# Taller People vs. Shorter People



## NorthernSoul (Nov 7, 2011)

Ok I'm not so much a begginer in the gym but when it comes to the biology and physics of things I suck big time.

I have many friends shorter than me and they can lift heavier than me, if i try the same weight i might be able to do one or two reps but thats it. I mean im chunky, not a tall stick thin kinda guy but my arms are a few more inches longer..

Should that make a big difference?

I understand the concept as well about if a bigger person gained 10lbs of muscle it might only show a little but if a smaller person gained 10lb of muscle it will definately show. So I'm just wondering in this theory it's kind of the same for what you can lift


----------



## Guest (Feb 8, 2011)

yes, shorter people with short limbs often will have a mechanical advantage over tall people with longer limbs and be able to lift more weight.

People who say long limbs = long levers = more weight are stupid.

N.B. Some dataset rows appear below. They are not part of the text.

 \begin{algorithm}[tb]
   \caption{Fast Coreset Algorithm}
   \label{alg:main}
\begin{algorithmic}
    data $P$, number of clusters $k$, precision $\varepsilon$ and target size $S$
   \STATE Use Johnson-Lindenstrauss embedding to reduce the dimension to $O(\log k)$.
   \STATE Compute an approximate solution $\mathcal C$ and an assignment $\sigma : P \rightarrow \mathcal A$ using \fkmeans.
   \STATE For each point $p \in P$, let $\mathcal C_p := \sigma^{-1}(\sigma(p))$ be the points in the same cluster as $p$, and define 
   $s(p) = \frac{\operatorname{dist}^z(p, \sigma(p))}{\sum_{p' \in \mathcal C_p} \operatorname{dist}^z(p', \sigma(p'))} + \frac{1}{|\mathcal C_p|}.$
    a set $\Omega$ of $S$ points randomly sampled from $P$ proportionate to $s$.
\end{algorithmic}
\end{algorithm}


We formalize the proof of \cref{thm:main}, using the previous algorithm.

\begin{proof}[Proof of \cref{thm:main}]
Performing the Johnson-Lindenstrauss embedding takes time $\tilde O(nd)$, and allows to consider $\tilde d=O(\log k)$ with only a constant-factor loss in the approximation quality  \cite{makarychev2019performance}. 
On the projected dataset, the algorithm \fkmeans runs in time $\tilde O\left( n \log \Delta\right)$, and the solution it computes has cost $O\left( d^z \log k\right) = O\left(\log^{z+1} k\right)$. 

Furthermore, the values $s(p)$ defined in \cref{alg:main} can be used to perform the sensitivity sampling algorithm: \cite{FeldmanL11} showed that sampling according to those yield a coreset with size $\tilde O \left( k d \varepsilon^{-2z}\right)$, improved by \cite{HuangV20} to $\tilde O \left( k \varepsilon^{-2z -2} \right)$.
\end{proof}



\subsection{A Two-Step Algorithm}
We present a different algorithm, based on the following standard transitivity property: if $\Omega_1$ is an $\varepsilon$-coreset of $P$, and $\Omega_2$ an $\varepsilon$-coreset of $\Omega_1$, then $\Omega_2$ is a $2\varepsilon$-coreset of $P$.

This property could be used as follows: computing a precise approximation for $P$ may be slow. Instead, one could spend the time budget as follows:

However, this is not an excuse to slack. Pull your finger out!


----------



## NorthernSoul (Nov 7, 2011)

thanks mike and thats what i get told all the time not to slack LOL  btu i try my very bestest


----------



## Guest (Feb 8, 2011)

Yeah, being tall can be a cnut in this game mate. im 6'3"-6'4" myself, depending on how much heavy lifting ive been doing lol


----------



## MrO2b (Aug 19, 2010)

Work= force*distance

so a longer limbed person will move a weight a greater distance than a shorter limbed person. therefore to achieve the same amount of 'work' they won't need to move as much 'force'

short limbed person 30cm ROM bench press with 150kg is same amount of work as long limbed person with 45cm ROM and 100kg.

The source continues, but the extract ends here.